Hermaszewski urodził się w 1930 roku w nieistniejącej już miejscowości Lipinki, wówczas na terytorium Polski, dziś Ukrainy. Jako dziecko został ocalony przez matkę z napadu UPA na Lipniki w marcu 1943 Podczas całej rzezi wołyńskiej Hermaszewski stracił łącznie aż 19 członków swojej rodziny, w tym ojca, zmarłego w Bereznym, w wyniku rany postrzałowej płuca. Rodzina tułała się jakiś czas, zmieniając wielokrotnie miejsce zamieszkania.

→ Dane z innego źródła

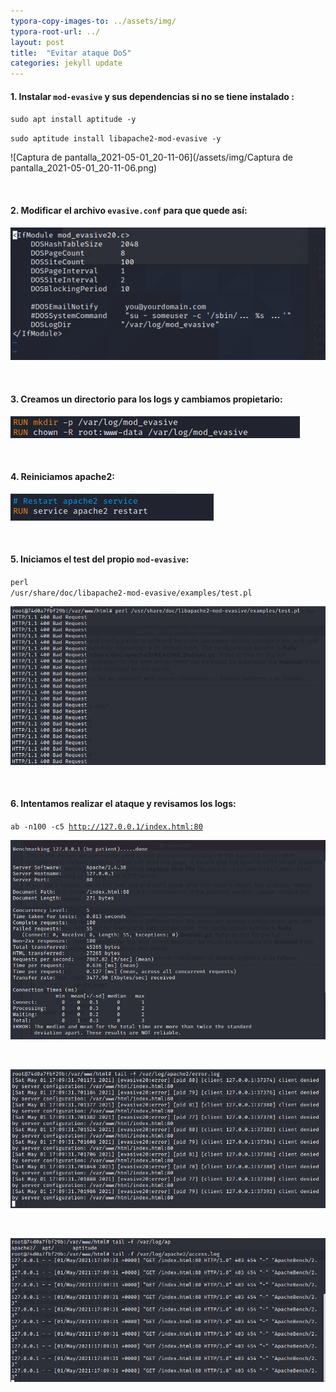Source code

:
 ```yaml
---
typora-copy-images-to: ../assets/img/
typora-root-url: ../
layout: post
title:  "Evitar ataque DoS"
categories: jekyll update
---
```


#### 1. Instalar `mod-evasive` y sus dependencias si no se tiene instalado :

<code>sudo apt install aptitude -y</code>

<code>sudo aptitude install libapache2-mod-evasive -y</code>

![Captura de pantalla_2021-05-01_20-11-06](/assets/img/Captura de pantalla_2021-05-01_20-11-06.png)

<br>

#### 2. Modificar el archivo `evasive.conf` para que quede así:

![evasive-conf](/assets/img/evasive-conf.png)

<br>

#### 3. Creamos un directorio para los logs y cambiamos propietario:

![mkdir-chonw](/assets/img/mkdir-chonw.png)

<br>

#### 4. Reiniciamos apache2:

![restart](/assets/img/restart.png)

<br>

#### 5. Iniciamos el test del propio `mod-evasive`:

<code>perl /usr/share/doc/libapache2-mod-evasive/examples/test.pl</code>

![test-pl](/assets/img/test-pl.png)

<br>

#### 6. Intentamos realizar el ataque y revisamos los logs:

<code>ab -n100 -c5 http://127.0.0.1/index.html:80</code>

![testeo](/assets/img/testeo.png)

<br>

![error-log](/assets/img/error-log.png)

<br>

![acces-log](/assets/img/acces-log.png)

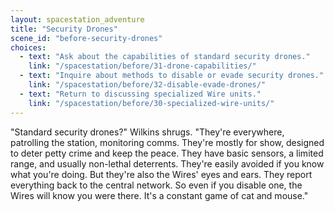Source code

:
 ```yaml
---
layout: spacestation_adventure
title: "Security Drones"
scene_id: "before-security-drones"
choices:
  - text: "Ask about the capabilities of standard security drones."
    link: "/spacestation/before/31-drone-capabilities/"
  - text: "Inquire about methods to disable or evade security drones."
    link: "/spacestation/before/32-disable-evade-drones/"
  - text: "Return to discussing specialized Wire units."
    link: "/spacestation/before/30-specialized-wire-units/"
---
```


"Standard security drones?" Wilkins shrugs. "They're everywhere, patrolling the station, monitoring comms. They're mostly for show, designed to deter petty crime and keep the peace. They have basic sensors, a limited range, and usually non-lethal deterrents. They're easily avoided if you know what you're doing. But they're also the Wires' eyes and ears. They report everything back to the central network. So even if you disable one, the Wires will know you were there. It's a constant game of cat and mouse."
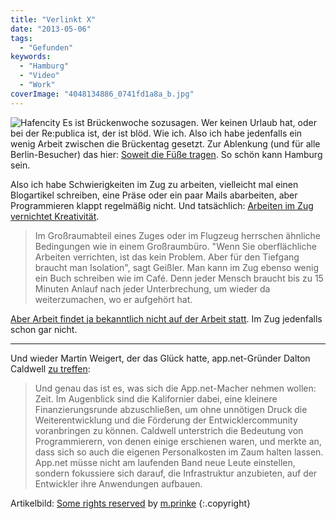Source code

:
 ```yaml
---
title: "Verlinkt X"
date: "2013-05-06"
tags:
  - "Gefunden"
keywords:
  - "Hamburg"
  - "Video"
  - "Work"
coverImage: "4048134886_0741fd1a8a_b.jpg"
---
```


![Hafencity](/images/4048134886_0741fd1a8a_b-300x225.jpg) Es ist Brückenwoche sozusagen. Wer keinen Urlaub hat, oder bei der Re:publica ist, der ist blöd. Wie ich. Also ich habe jedenfalls ein wenig Arbeit zwischen die Brückentag gesetzt. Zur Ablenkung (und für alle Berlin-Besucher) das hier: [Soweit die Füße tragen](http://kurzundknap.blogspot.de/2013/05/soweit-die-fue-tragen.html). So schön kann Hamburg sein.

Also ich habe Schwierigkeiten im Zug zu arbeiten, vielleicht mal einen Blogartikel schreiben, eine Präse oder ein paar Mails abarbeiten, aber Programmieren klappt regelmäßig nicht. Und tatsächlich: [Arbeiten im Zug vernichtet Kreativität](http://www.zeit.de/karriere/beruf/2013-02/dienstreisen-inspiration/komplettansicht).

> Im Großraumabteil eines Zuges oder im Flugzeug herrschen ähnliche Bedingungen wie in einem Großraumbüro. "Wenn Sie oberflächliche Arbeiten verrichten, ist das kein Problem. Aber für den Tiefgang braucht man Isolation", sagt Geißler. Man kann im Zug ebenso wenig ein Buch schreiben wie im Café. Denn jeder Mensch braucht bis zu 15 Minuten Anlauf nach jeder Unterbrechung, um wieder da weiterzumachen, wo er aufgehört hat.

[Aber Arbeit findet ja bekanntlich nicht auf der Arbeit statt](http://www.ted.com/talks/jason_fried_why_work_doesn_t_happen_at_work.html). Im Zug jedenfalls schon gar nicht.

* * *

Und wieder Martin Weigert, der das Glück hatte, app.net-Gründer Dalton Caldwell [zu treffen](http://netzwertig.com/2013/05/06/gruender-dalton-caldwell-in-deutschland-kommt-app-net-besonders-gut-an/):

> Und genau das ist es, was sich die App.net-Macher nehmen wollen: Zeit. Im Augenblick sind die Kalifornier dabei, eine kleinere Finanzierungsrunde abzuschließen, um ohne unnötigen Druck die Weiterentwicklung und die Förderung der Entwicklercommunity voranbringen zu können. Caldwell unterstrich die Bedeutung von Programmierern, von denen einige erschienen waren, und merkte an, dass sich so auch die eigenen Personalkosten im Zaum halten lassen. App.net müsse nicht am laufenden Band neue Leute einstellen, sondern fokussiere sich darauf, die Infrastruktur anzubieten, auf der Entwickler ihre Anwendungen aufbauen.

Artikelbild:  [Some rights reserved](http://creativecommons.org/licenses/by-sa/2.0/) by [m.prinke](http://www.flickr.com/photos/mprinke/)  {:.copyright}
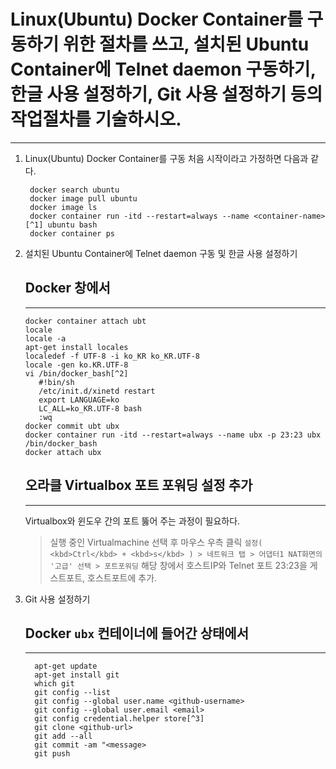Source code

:  # Linux(Ubuntu) Docker Container를 구동하기 위한 절차를 쓰고, 설치된 Ubuntu Container에 Telnet daemon 구동하기, 한글 사용 설정하기, Git 사용 설정하기 등의 작업절차를 기술하시오.
 ***
 
  1. Linux(Ubuntu) Docker Container를 구동
     처음 시작이라고 가정하면 다음과 같다.
     ```vim
      docker search ubuntu
      docker image pull ubuntu
      docker image ls
      docker container run -itd --restart=always --name <container-name>[^1] ubuntu bash
      docker container ps
     
     ```
     [^1]: 임의로 컨테이너 이름은 `ubt`라 한다.
     
     
  2. 설치된 Ubuntu Container에 Telnet daemon 구동 및 한글 사용 설정하기
      ## Docker 창에서
      ---
       ```vim
      docker container attach ubt
      locale
      locale -a
      apt-get install locales
      localedef -f UTF-8 -i ko_KR ko_KR.UTF-8
      locale -gen ko.KR.UTF-8
      vi /bin/docker_bash[^2]
          #!bin/sh
          /etc/init.d/xinetd restart
          export LANGUAGE=ko
          LC_ALL=ko_KR.UTF-8 bash
          :wq
      docker commit ubt ubx
      docker container run -itd --restart=always --name ubx -p 23:23 ubx /bin/docker_bash
      docker attach ubx
     
     ```
     [^2]: 새로운 컨테이너, 이미지의 이름은 임의로 `ubx`라 한다.
     
     
     ## 오라클 Virtualbox 포트 포워딩 설정 추가
     ---
     Virtualbox와 윈도우 간의 포트 뚫어 주는 과정이 필요하다.
     
     > 실행 중인 Virtualmachine 선택 후 마우스 우측 클릭
     > `설정( <kbd>Ctrl</kbd> + <kbd>s</kbd> ) > 네트워크 탭 > 어댑터1 NAT화면의 '고급' 선택 > 포트포워딩`
     > 해당 창에서 호스트IP와 Telnet 포트 23:23을 게스트포트, 호스트포트에 추가.
     
     
  3. Git 사용 설정하기
      ## Docker `ubx` 컨테이너에 들어간 상태에서
      ---
      ```vim
        apt-get update
        apt-get install git
        which git
        git config --list
        git config --global user.name <github-username>
        git config --global user.email <email>
        git config credential.helper store[^3]
        git clone <github-url>
        git add --all
        git commit -am "<message>
        git push
     
      ```      
      
      [^3]: Git 로그인 게정과 비밀번호 입력값 기억.
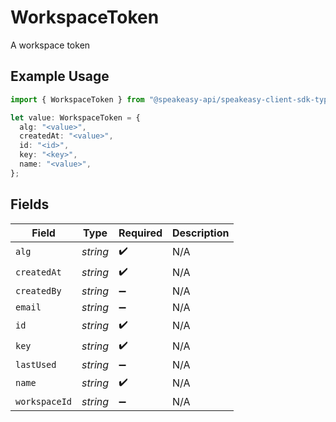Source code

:# WorkspaceToken

A workspace token

## Example Usage

```typescript
import { WorkspaceToken } from "@speakeasy-api/speakeasy-client-sdk-typescript/sdk/models/shared";

let value: WorkspaceToken = {
  alg: "<value>",
  createdAt: "<value>",
  id: "<id>",
  key: "<key>",
  name: "<value>",
};
```

## Fields

| Field              | Type               | Required           | Description        |
| ------------------ | ------------------ | ------------------ | ------------------ |
| `alg`              | *string*           | :heavy_check_mark: | N/A                |
| `createdAt`        | *string*           | :heavy_check_mark: | N/A                |
| `createdBy`        | *string*           | :heavy_minus_sign: | N/A                |
| `email`            | *string*           | :heavy_minus_sign: | N/A                |
| `id`               | *string*           | :heavy_check_mark: | N/A                |
| `key`              | *string*           | :heavy_check_mark: | N/A                |
| `lastUsed`         | *string*           | :heavy_minus_sign: | N/A                |
| `name`             | *string*           | :heavy_check_mark: | N/A                |
| `workspaceId`      | *string*           | :heavy_minus_sign: | N/A                |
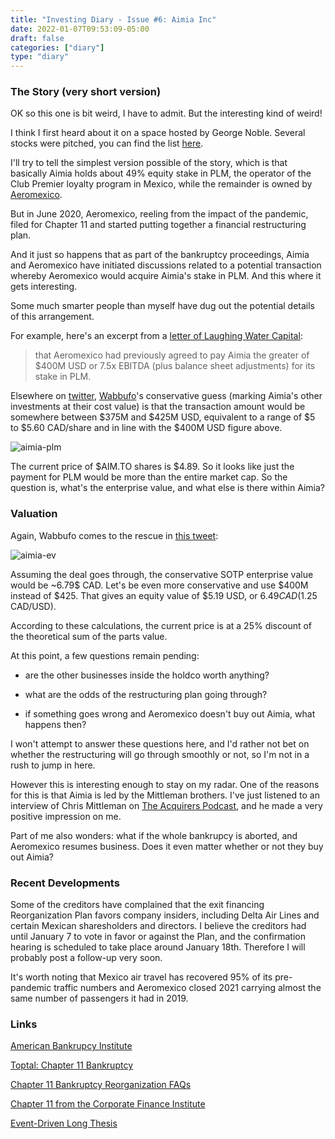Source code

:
 ```yaml
---
title: "Investing Diary - Issue #6: Aimia Inc"
date: 2022-01-07T09:53:09-05:00
draft: false
categories: ["diary"]
type: "diary"
---
```


### The Story (very short version)

OK so this one is bit weird, I have to admit. But the interesting kind of weird!

I think I first heard about it on a space hosted by George Noble. Several stocks were pitched, you can find the list [here](https://twitter.com/gnoble79/status/1469795405986738176).

I'll try to tell the simplest version possible of the story, which is that basically Aimia holds about 49% equity stake in PLM, the operator of the Club Premier loyalty program in Mexico, while the remainder is owned by [Aeromexico](https://finance.yahoo.com/quote/AEROMEX.MX?p=AEROMEX.MX&.tsrc=fin-srch).

But in June 2020, Aeromexico, reeling from the impact of the pandemic, filed for Chapter 11 and started putting together a financial restructuring plan.

And it just so happens that as part of the bankruptcy proceedings, Aimia and Aeromexico have initiated discussions related to a potential transaction whereby Aeromexico would acquire Aimia's stake in PLM. And this where it gets interesting.

Some much smarter people than myself have dug out the potential details of this arrangement.

For example, here's an excerpt from a [letter of Laughing Water Capital](https://static1.squarespace.com/static/5d93ed0b59166652b0d66427/t/60fb1f431155b25f3e6e24a3/1627070275338/Laughing+Water+Capital+H1+2021.pdf):

<blockquote> 

that Aeromexico had previously agreed to pay Aimia the greater of $400M USD or 7.5x EBITDA (plus balance sheet adjustments) for its stake in PLM.

</blockquote>

Elsewhere on [twitter](https://twitter.com/wabuffo/status/1454251413052211201), [Wabbufo](https://twitter.com/wabuffo)'s conservative guess (marking Aimia's other investments at their cost value) is that the transaction amount would be somewhere between $375M and $425M USD, equivalent to a range of $5 to $5.60 CAD/share and in line with the $400M USD figure above.

![aimia-plm](/images/aimia-plm.png)

The current price of $AIM.TO shares is $4.89. So it looks like just the payment for PLM would be more than the entire market cap. So the question is, what's the enterprise value, and what else is there within Aimia?

### Valuation

Again, Wabbufo comes to the rescue in [this tweet](https://twitter.com/wabuffo/status/1448265981118255104):

![aimia-ev](/images/aimia-ev.png)

Assuming the deal goes through, the conservative SOTP enterprise value would be ~6.79$ CAD. Let's be even more conservative and use $400M instead of $425. That gives an equity value of $5.19 USD, or $6.49 CAD ($1.25 CAD/USD).

According to these calculations, the current price is at a 25% discount of the theoretical sum of the parts value.

At this point, a few questions remain pending:

- are the other businesses inside the holdco worth anything?

- what are the odds of the restructuring plan going through?

- if something goes wrong and Aeromexico doesn't buy out Aimia, what happens then?

I won't attempt to answer these questions here, and I'd rather not bet on whether the restructuring will go through smoothly or not, so I'm not in a rush to jump in here. 

However this is interesting enough to stay on my radar. One of the reasons for this is that Aimia is led by the Mittleman brothers. I've just listened to an interview of Chris Mittleman on [The Acquirers Podcast](https://www.youtube.com/watch?v=1TUNOKyv7vQ), and he made a very positive impression on me.

Part of me also wonders: what if the whole bankrupcy is aborted, and Aeromexico resumes business. Does it even matter whether or not they buy out Aimia?

### Recent Developments

Some of the creditors have complained that the exit financing Reorganization Plan favors company insiders, including Delta Air Lines and certain Mexican sharesholders and directors. I believe the creditors had until January 7 to vote in favor or against the Plan, and the confirmation hearing is scheduled to take place around January 18th. Therefore I will probably post a follow-up very soon.

It's worth noting that Mexico air travel has recovered 95% of its pre-pandemic traffic numbers and Aeromexico closed 2021 carrying almost the same number of passengers it had in 2019. 

### Links

[American Bankrupcy Institute](https://www.kirkland.com/siteFiles/kirkexp/publications/2398/Document1/Friedland_What_unsecured_creditor_should.pdf)

[Toptal: Chapter 11 Bankruptcy](https://www.toptal.com/finance/bankruptcy/chapter-11-bankruptcy-what-is-it)

[Chapter 11 Bankruptcy Reorganization FAQs](http://arklatexlaw.com/practice-areas/bankruptcy/chapter-11-bankruptcy-reorganization-frequently-asked-questions/)

[Chapter 11 from the Corporate Finance Institute](https://corporatefinanceinstitute.com/resources/knowledge/other/what-is-chapter-11/)

[Event-Driven Long Thesis](https://zbbanalyst.substack.com/p/aim-event-driven-long-thesis?r=ck61a&utm_campaign=post&utm_medium=web&utm_source=)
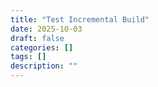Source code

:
 ```yaml
---
title: "Test Incremental Build"
date: 2025-10-03
draft: false
categories: []
tags: []
description: ""
---
```


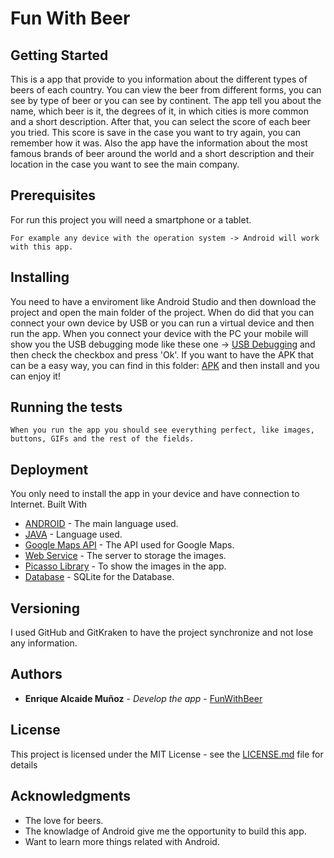 # Fun With Beer

## Getting Started

This is a app that provide to you information about the different types of beers of each country. You can view the beer from different forms, you can see by type of beer or you can see by continent. The app tell you about the name, which beer is it, the degrees of it, in which cities is more common and a short description. After that, you can select the score of each beer you tried. This score is save in the case you want to try again, you can remember how it was. Also the app have the information about the most famous brands of beer around the world and a short description and their location in the case you want to see the main company.

## Prerequisites

For run this project you will need a smartphone or a tablet.

```For example any device with the operation system -> Android will work with this app.```

## Installing

You need to have a enviroment like Android Studio and then download the project and open the main folder of the project. 
When do did that you can connect your own device by USB or you can run a virtual device and then run the app. 
When you connect your device with the PC your mobile will show you the USB debugging mode like these one -> [USB Debugging](https://i.stack.imgur.com/yyjkS.jpg)
and then check the checkbox and press 'Ok'. If you want to have the APK that can be a easy way, you can find in this folder: 
[APK](https://github.com/Enrique92/FunWithBeer/blob/master/app/release/FunWithBeer.apk) and then install and you can enjoy it!

## Running the tests

```When you run the app you should see everything perfect, like images, buttons, GIFs and the rest of the fields.```

## Deployment

You only need to install the app in your device and have connection to Internet.
Built With

* [ANDROID](https://www.android.com/) - The main language used.
* [JAVA](https://www.java.com/en/) - Language used.
* [Google Maps API](https://cloud.google.com/maps-platform/?hl=en) - The API used for Google Maps.
* [Web Service](https://www.000webhost.com/) - The server to storage the images.
* [Picasso Library](http://square.github.io/picasso/) - To show the images in the app.
* [Database](https://www.sqlite.org/index.html) - SQLite for the Database.

## Versioning

I used GitHub and GitKraken to have the project synchronize and not lose any information.

## Authors

* **Enrique Alcaide Muñoz** - *Develop the app* - [FunWithBeer](https://github.com/Enrique92/FunWithBeer)

## License

This project is licensed under the MIT License - see the [LICENSE.md](LICENSE.md) file for details

## Acknowledgments

* The love for beers.
* The knowladge of Android give me the opportunity to build this app.
* Want to learn more things related with Android.
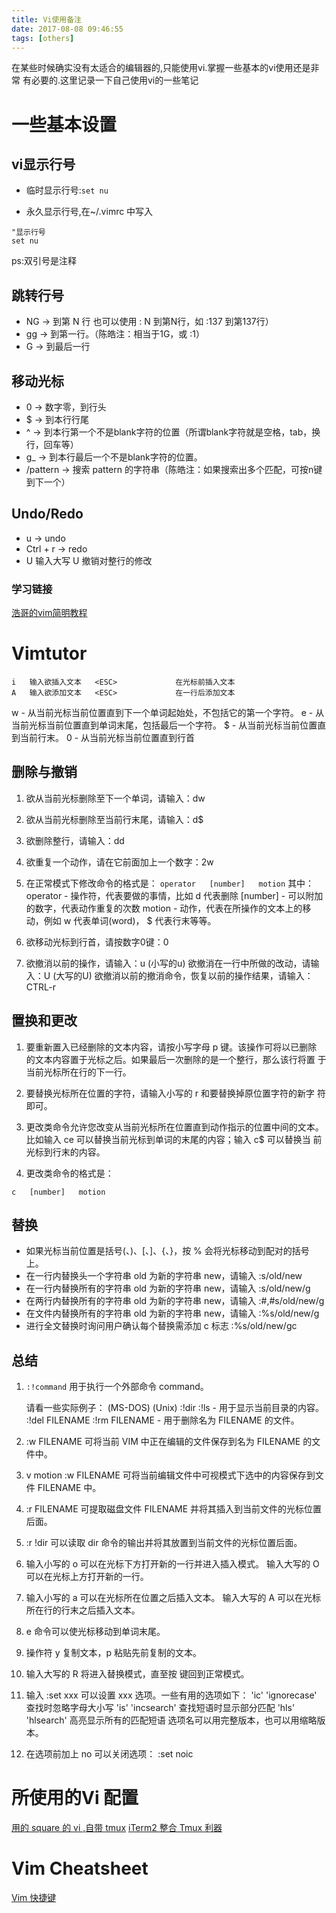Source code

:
 ```yaml
---
title: Vi使用备注
date: 2017-08-08 09:46:55
tags: [others]
---
```

在某些时候确实没有太适合的编辑器的,只能使用vi.掌握一些基本的vi使用还是非常
有必要的.这里记录一下自己使用vi的一些笔记<!--more-->

# 一些基本设置
## vi显示行号
- 临时显示行号:`set nu`

- 永久显示行号,在~/.vimrc 中写入
```
"显示行号
set nu
```
ps:双引号是注释

## 跳转行号
- NG → 到第 N 行 也可以使用 : N 到第N行，如 :137 到第137行）
- gg → 到第一行。（陈皓注：相当于1G，或 :1）
- G → 到最后一行

## 移动光标
- 0 → 数字零，到行头
- $ → 到本行行尾
- ^ → 到本行第一个不是blank字符的位置（所谓blank字符就是空格，tab，换行，回车等）
- g_ → 到本行最后一个不是blank字符的位置。
- /pattern → 搜索 pattern 的字符串（陈皓注：如果搜索出多个匹配，可按n键到下一个）

## Undo/Redo
- u → undo
- Ctrl + r → redo
- U  输入大写 U 撤销对整行的修改

### 学习链接
[浩哥的vim简明教程](http://coolshell.cn/articles/5426.html)

# Vimtutor
```
i   输入欲插入文本   <ESC>             在光标前插入文本
A   输入欲添加文本   <ESC>             在一行后添加文本
```
w - 从当前光标当前位置直到下一个单词起始处，不包括它的第一个字符。
e - 从当前光标当前位置直到单词末尾，包括最后一个字符。
$ - 从当前光标当前位置直到当前行末。
0 - 从当前光标当前位置直到行首


## 删除与撤销
1. 欲从当前光标删除至下一个单词，请输入：dw
2. 欲从当前光标删除至当前行末尾，请输入：d$
3. 欲删除整行，请输入：dd
4. 欲重复一个动作，请在它前面加上一个数字：2w
5. 在正常模式下修改命令的格式是：
`operator   [number]   motion`
其中：
operator - 操作符，代表要做的事情，比如 d 代表删除
[number] - 可以附加的数字，代表动作重复的次数
motion   - 动作，代表在所操作的文本上的移动，例如 w 代表单词(word)，
$ 代表行末等等。

6. 欲移动光标到行首，请按数字0键：0
7. 欲撤消以前的操作，请输入：u (小写的u)
欲撤消在一行中所做的改动，请输入：U (大写的U)
欲撤消以前的撤消命令，恢复以前的操作结果，请输入：CTRL-r


## 置换和更改
1. 要重新置入已经删除的文本内容，请按小写字母 p 键。该操作可将以已删除
    的文本内容置于光标之后。如果最后一次删除的是一个整行，那么该行将置
    于当前光标所在行的下一行。

2. 要替换光标所在位置的字符，请输入小写的 r 和要替换掉原位置字符的新字
    符即可。

3. 更改类命令允许您改变从当前光标所在位置直到动作指示的位置中间的文本。
    比如输入 ce 可以替换当前光标到单词的末尾的内容；输入 c$ 可以替换当
    前光标到行末的内容。

4. 更改类命令的格式是：

  ```
  c   [number]   motion
  ```

## 替换
-  如果光标当前位置是括号(、)、[、]、{、}，按 % 会将光标移动到配对的括号上。
-  在一行内替换头一个字符串 old 为新的字符串 new，请输入  :s/old/new
-  在一行内替换所有的字符串 old 为新的字符串 new，请输入  :s/old/new/g
-  在两行内替换所有的字符串 old 为新的字符串 new，请输入  :#,#s/old/new/g
-  在文件内替换所有的字符串 old 为新的字符串 new，请输入  :%s/old/new/g
-  进行全文替换时询问用户确认每个替换需添加 c 标志        :%s/old/new/gc

## 总结
1. `:!command` 用于执行一个外部命令 command。

     请看一些实际例子：
         (MS-DOS)         (Unix)
          :!dir            :!ls            -  用于显示当前目录的内容。
          :!del FILENAME   :!rm FILENAME   -  用于删除名为 FILENAME 的文件。
2. :w FILENAME  可将当前 VIM 中正在编辑的文件保存到名为 FILENAME 的文
     件中。

3. v motion :w FILENAME 可将当前编辑文件中可视模式下选中的内容保存到文件
     FILENAME 中。

4. :r FILENAME 可提取磁盘文件 FILENAME 并将其插入到当前文件的光标位置
     后面。

5. :r !dir 可以读取 dir 命令的输出并将其放置到当前文件的光标位置后面。
6. 输入小写的 o 可以在光标下方打开新的一行并进入插入模式。
   输入大写的 O 可以在光标上方打开新的一行。

7. 输入小写的 a 可以在光标所在位置之后插入文本。
   输入大写的 A 可以在光标所在行的行末之后插入文本。

8. e 命令可以使光标移动到单词末尾。

9. 操作符 y 复制文本，p 粘贴先前复制的文本。

10. 输入大写的 R 将进入替换模式，直至按 <ESC> 键回到正常模式。

11. 输入 :set xxx 可以设置 xxx 选项。一些有用的选项如下：
      'ic' 'ignorecase'       查找时忽略字母大小写
      'is' 'incsearch'        查找短语时显示部分匹配
      'hls' 'hlsearch'        高亮显示所有的匹配短语
   选项名可以用完整版本，也可以用缩略版本。

12. 在选项前加上 no 可以关闭选项：  :set noic



# 所使用的Vi 配置
[用的 square 的 vi ,自带 tmux](https://github.com/square/maximum-awesome)
[iTerm2 整合 Tmux 利器](https://toutiao.io/posts/q86tnu/preview)

# Vim Cheatsheet
[Vim 快捷键](http://zjsnowman.com/local/vim.txt)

Razem z rodziną został wysiedlony z Kresów i zamieszkał w Wołowie niedaleko Wrocławia.
W 1960 roku dołączył do Aeroklubu Wrocławskiego, a rok później, posiadając już licencję pilot szybowcowego i uprawnienia pilota samolotu, dostał się do Wyższej Szkoły Oficerskiej Sił Powietrznych w Dęblinie.
W 1964 roku skończył tę szkołę w stopniu podporucznika, przydzielono go do 62. Pułku Lotnictwa Myśliwskiego w Poznaniu. Tam utrzymał między innymi uprawnienia pilota naddźwiękowych samolotów MiG-21.
W czasie swojej służby latał na różnych typach szybowców i samolotów o napędzie tłokowym, a przede wszystkim na samolotach odrzutowych typu MiG-15, MiG-17 i MiG-21 oraz na PZL TS-11 „Iskra” i PZL-130 „Orlik”. Wykonywał loty zapoznawcze na samolotach bojowych innych państw m.in. na F-16, F-18, Mirage 2000-5, Su-27. Lot pożegnalny odbył 5 października 2005 roku na pokładzie myśliwca MiG-29UB. Łącznie w powietrzu spędził za sterami 2047 godzin i 47 minut, wykonał 3473 starty i lądowania. Wykonał 10 treningowych skoków spadochronowych.